• **AVAILABLE DATA**
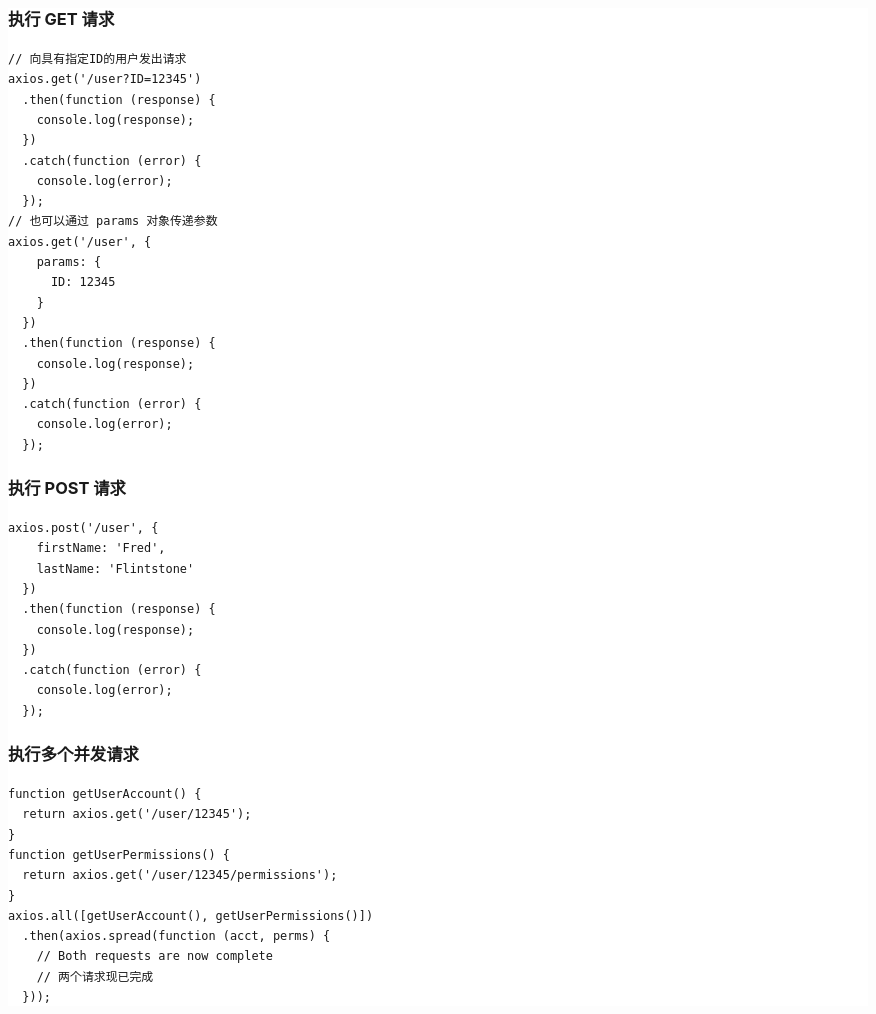 ### 执行 GET 请求
```
// 向具有指定ID的用户发出请求
axios.get('/user?ID=12345')
  .then(function (response) {
    console.log(response);
  })
  .catch(function (error) {
    console.log(error);
  });
// 也可以通过 params 对象传递参数
axios.get('/user', {
    params: {
      ID: 12345
    }
  })
  .then(function (response) {
    console.log(response);
  })
  .catch(function (error) {
    console.log(error);
  });
```

### 执行 POST 请求
```
axios.post('/user', {
    firstName: 'Fred',
    lastName: 'Flintstone'
  })
  .then(function (response) {
    console.log(response);
  })
  .catch(function (error) {
    console.log(error);
  });
```

### 执行多个并发请求
```
function getUserAccount() {
  return axios.get('/user/12345');
}
function getUserPermissions() {
  return axios.get('/user/12345/permissions');
}
axios.all([getUserAccount(), getUserPermissions()])
  .then(axios.spread(function (acct, perms) {
    // Both requests are now complete
    // 两个请求现已完成
  }));
```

• **WHAT YOU HAVE TO DO**
Please copy the entries in full. Leave each image out.

• **ANSWER FOR THE TASK**
 ### 执行 GET 请求
```
// 向具有指定ID的用户发出请求
axios.get('/user?ID=12345')
  .then(function (response) {
    console.log(response);
  })
  .catch(function (error) {
    console.log(error);
  });
// 也可以通过 params 对象传递参数
axios.get('/user', {
    params: {
      ID: 12345
    }
  })
  .then(function (response) {
    console.log(response);
  })
  .catch(function (error) {
    console.log(error);
  });
```

### 执行 POST 请求
```
axios.post('/user', {
    firstName: 'Fred',
    lastName: 'Flintstone'
  })
  .then(function (response) {
    console.log(response);
  })
  .catch(function (error) {
    console.log(error);
  });
```

### 执行多个并发请求
```
function getUserAccount() {
  return axios.get('/user/12345');
}
function getUserPermissions() {
  return axios.get('/user/12345/permissions');
}
axios.all([getUserAccount(), getUserPermissions()])
  .then(axios.spread(function (acct, perms) {
    // Both requests are now complete
    // 两个请求现已完成
  }));
```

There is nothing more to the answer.